═════ RECORD EXTRACTS

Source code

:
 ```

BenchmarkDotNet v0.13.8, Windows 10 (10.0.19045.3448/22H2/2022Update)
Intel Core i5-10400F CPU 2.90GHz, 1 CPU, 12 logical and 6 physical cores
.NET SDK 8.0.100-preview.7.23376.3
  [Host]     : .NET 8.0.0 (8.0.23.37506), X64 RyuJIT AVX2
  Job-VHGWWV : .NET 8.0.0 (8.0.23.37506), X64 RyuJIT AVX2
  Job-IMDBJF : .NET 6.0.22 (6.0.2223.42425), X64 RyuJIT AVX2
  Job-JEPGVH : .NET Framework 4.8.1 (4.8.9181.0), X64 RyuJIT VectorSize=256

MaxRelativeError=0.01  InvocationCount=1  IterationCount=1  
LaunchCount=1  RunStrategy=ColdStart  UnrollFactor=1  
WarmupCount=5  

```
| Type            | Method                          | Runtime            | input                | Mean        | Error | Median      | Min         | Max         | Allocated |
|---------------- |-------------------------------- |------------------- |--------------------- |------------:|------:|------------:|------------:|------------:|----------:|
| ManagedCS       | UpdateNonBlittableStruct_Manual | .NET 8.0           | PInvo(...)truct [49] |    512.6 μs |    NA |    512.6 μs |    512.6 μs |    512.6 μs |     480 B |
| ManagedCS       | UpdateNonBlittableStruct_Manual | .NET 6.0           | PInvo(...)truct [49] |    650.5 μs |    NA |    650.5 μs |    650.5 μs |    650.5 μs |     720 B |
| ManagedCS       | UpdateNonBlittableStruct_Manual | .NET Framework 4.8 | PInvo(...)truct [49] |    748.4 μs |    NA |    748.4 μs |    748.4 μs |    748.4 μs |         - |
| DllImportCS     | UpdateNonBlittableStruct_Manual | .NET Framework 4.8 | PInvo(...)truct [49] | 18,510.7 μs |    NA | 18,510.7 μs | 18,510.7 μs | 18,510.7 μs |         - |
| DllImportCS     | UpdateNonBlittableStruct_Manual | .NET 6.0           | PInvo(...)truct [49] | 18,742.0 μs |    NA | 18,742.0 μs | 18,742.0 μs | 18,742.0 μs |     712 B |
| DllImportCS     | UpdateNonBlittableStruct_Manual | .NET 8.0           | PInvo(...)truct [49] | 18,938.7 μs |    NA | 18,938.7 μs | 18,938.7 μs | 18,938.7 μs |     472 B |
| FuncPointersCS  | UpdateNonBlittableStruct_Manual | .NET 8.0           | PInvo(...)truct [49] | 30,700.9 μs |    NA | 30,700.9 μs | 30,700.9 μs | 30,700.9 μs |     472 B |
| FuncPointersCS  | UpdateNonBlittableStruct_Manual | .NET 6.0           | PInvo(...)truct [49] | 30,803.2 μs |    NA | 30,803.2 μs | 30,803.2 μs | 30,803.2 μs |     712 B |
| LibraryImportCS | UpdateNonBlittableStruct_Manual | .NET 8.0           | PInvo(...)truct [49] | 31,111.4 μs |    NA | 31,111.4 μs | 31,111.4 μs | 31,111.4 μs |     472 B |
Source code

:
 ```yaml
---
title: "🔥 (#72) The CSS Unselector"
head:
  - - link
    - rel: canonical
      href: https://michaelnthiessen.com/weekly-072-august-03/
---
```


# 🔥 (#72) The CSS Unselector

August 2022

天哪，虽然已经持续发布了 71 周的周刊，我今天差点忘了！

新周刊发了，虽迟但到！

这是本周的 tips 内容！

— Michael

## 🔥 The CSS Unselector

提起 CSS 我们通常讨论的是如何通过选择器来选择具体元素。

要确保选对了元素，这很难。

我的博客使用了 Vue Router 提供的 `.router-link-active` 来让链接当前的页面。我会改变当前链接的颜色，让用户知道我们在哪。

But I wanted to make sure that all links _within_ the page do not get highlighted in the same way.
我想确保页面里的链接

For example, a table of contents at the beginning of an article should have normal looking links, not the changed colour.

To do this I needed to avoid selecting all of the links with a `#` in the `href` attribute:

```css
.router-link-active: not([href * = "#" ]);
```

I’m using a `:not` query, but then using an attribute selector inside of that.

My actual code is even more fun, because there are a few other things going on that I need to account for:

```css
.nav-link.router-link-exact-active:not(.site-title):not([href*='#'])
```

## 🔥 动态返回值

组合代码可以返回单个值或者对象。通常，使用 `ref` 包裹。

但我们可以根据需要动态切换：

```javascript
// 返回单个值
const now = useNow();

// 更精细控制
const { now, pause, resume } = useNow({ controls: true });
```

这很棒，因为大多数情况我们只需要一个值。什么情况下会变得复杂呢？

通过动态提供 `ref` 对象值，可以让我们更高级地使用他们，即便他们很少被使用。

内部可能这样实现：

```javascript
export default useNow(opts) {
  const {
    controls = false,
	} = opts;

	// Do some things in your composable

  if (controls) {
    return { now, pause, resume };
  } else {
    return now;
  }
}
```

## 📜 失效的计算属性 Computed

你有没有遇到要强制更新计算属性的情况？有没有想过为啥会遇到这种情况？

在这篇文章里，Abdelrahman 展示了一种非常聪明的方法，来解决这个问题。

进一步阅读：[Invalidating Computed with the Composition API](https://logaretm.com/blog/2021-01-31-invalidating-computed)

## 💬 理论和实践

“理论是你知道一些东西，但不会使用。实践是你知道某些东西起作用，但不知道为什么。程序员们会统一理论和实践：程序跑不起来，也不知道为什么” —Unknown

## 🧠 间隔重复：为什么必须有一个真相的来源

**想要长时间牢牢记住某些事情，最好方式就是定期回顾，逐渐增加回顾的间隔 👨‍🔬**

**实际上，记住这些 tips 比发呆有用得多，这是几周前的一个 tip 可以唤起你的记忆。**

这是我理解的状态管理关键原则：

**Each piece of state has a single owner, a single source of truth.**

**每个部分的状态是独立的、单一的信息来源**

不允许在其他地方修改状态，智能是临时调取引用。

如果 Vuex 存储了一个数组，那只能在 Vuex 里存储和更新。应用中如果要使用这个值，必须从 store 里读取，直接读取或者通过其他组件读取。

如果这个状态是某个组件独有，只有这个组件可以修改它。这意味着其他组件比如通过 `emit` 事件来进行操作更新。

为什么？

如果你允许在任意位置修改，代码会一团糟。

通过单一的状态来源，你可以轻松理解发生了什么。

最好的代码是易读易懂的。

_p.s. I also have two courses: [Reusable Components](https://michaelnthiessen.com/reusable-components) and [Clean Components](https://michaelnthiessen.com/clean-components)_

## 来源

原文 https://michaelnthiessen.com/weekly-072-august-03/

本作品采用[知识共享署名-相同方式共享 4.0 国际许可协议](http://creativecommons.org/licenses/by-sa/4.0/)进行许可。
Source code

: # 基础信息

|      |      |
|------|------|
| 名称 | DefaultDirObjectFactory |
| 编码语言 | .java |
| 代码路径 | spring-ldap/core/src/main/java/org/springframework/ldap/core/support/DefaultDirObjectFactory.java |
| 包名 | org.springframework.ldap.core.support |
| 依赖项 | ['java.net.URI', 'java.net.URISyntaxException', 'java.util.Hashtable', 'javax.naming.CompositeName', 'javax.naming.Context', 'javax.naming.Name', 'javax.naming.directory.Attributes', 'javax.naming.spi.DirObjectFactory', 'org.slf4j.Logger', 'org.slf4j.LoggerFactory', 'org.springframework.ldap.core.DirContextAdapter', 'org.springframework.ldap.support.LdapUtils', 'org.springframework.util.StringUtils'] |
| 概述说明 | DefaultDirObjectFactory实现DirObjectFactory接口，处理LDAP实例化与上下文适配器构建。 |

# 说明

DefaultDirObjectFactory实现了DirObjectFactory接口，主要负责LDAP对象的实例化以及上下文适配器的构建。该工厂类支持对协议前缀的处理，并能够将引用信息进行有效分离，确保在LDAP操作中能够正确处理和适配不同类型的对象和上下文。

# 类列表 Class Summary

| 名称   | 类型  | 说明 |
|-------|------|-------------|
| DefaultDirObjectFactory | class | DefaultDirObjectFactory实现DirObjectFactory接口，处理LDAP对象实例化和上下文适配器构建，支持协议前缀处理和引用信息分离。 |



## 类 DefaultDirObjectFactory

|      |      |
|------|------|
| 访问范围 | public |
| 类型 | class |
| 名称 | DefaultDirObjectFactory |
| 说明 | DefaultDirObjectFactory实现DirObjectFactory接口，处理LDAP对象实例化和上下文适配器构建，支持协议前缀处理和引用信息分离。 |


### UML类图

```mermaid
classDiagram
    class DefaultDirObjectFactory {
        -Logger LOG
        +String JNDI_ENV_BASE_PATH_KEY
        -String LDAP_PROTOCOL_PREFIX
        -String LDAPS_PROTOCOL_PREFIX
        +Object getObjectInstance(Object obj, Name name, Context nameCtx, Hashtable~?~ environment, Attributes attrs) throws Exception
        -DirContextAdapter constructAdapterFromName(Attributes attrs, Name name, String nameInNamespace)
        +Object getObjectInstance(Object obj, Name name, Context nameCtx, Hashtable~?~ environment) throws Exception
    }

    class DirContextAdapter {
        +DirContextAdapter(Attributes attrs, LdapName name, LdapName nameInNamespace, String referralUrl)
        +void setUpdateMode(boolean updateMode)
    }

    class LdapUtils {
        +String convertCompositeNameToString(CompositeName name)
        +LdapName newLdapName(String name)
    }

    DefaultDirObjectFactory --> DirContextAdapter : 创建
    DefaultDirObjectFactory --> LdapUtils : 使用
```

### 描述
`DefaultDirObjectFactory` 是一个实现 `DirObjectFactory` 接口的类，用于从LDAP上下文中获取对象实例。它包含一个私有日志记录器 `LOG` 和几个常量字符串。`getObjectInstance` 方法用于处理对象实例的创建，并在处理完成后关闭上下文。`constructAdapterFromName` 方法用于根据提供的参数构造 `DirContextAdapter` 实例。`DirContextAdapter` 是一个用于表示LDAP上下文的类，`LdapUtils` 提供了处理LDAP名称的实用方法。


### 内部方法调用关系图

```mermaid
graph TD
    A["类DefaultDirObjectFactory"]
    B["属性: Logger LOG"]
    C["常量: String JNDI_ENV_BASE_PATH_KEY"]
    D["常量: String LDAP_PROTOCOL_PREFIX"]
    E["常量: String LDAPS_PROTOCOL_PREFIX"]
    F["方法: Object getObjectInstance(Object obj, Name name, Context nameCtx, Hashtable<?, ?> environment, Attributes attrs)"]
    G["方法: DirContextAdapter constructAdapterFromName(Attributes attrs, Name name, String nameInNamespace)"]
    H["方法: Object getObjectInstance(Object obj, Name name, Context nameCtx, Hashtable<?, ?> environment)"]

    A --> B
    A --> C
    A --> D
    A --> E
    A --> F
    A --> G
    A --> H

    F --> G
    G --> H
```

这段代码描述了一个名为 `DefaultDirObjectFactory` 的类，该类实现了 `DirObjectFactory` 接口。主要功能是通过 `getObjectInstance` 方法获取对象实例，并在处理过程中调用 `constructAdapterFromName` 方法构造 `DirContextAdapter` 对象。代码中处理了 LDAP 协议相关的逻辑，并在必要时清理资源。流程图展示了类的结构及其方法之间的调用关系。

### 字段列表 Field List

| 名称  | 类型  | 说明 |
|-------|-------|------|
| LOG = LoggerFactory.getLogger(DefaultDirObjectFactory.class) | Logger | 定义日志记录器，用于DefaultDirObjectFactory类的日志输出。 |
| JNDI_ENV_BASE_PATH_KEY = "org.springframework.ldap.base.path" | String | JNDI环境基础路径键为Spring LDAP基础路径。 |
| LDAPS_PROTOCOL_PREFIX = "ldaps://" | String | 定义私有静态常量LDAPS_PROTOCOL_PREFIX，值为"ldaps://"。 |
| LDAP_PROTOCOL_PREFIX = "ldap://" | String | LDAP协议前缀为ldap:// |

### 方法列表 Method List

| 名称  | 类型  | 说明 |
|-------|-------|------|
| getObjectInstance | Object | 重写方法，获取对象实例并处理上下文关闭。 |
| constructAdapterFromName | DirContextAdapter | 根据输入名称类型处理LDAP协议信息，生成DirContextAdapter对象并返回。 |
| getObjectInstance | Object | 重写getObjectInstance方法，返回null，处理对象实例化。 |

══════════

Copy every line above that holds the word "Unselector".

# REPLY
title: "🔥 (#72) The CSS Unselector"
# 🔥 (#72) The CSS Unselector
## 🔥 The CSS Unselector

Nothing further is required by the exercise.